Task details - The string "Temporal" appears in some lines of the entries that follow; copy each such line.
== Source material
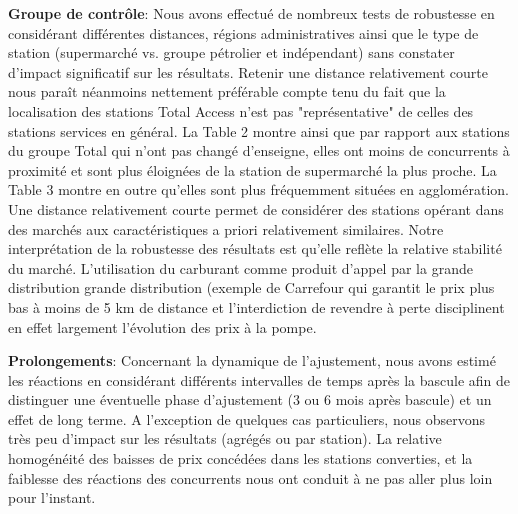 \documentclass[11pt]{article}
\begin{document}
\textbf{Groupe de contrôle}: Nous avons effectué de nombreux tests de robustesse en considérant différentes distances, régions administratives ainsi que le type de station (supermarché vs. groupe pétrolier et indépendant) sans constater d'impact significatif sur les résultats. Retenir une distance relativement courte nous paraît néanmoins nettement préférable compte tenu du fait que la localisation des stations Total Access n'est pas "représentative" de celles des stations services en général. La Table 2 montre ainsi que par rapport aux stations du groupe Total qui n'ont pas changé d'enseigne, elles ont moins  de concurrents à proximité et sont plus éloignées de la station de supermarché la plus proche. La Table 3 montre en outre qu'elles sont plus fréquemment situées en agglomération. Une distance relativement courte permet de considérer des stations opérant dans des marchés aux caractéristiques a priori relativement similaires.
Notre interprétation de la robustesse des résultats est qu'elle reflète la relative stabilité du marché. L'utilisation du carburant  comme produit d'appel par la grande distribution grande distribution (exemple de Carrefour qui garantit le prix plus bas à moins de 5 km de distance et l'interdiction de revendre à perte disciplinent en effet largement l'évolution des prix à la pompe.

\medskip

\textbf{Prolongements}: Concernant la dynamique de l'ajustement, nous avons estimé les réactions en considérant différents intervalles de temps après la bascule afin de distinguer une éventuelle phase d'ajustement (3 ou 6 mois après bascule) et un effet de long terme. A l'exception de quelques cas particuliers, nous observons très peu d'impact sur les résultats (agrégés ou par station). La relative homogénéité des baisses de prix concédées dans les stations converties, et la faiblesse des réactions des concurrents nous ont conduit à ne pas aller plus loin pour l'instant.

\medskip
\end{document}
====
== Source material
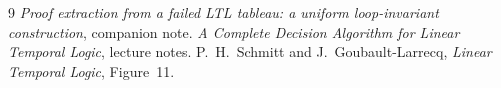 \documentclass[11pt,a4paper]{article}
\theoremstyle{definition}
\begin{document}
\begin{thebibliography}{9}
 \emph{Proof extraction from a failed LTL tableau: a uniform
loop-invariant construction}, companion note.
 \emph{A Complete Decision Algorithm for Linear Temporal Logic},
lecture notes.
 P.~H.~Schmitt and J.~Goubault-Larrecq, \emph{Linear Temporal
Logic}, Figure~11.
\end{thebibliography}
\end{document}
====
== Source material
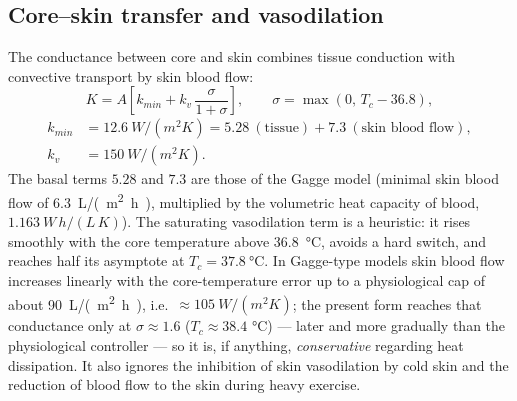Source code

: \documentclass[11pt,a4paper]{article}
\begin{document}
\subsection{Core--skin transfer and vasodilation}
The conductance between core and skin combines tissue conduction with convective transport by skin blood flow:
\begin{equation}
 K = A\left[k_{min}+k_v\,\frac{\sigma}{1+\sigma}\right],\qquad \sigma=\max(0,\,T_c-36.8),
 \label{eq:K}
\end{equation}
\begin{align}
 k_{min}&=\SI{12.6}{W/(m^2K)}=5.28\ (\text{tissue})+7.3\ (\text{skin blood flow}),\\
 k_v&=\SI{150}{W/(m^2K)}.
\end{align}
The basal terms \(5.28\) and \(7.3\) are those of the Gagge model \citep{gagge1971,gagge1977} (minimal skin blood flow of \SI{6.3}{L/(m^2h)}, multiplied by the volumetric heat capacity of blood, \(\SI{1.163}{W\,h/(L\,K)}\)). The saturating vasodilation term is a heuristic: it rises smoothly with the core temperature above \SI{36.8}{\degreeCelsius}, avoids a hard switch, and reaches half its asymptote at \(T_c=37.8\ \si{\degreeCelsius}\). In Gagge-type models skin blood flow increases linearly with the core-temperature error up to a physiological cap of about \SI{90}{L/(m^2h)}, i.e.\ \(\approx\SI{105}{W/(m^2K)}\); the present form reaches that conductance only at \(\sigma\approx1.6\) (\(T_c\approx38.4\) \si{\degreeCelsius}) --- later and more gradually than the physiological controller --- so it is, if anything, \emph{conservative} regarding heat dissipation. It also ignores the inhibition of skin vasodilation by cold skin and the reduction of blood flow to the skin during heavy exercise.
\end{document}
====
Response to this task -
 \emph{A Complete Decision Algorithm for Linear Temporal Logic},
 P.~H.~Schmitt and J.~Goubault-Larrecq, \emph{Linear Temporal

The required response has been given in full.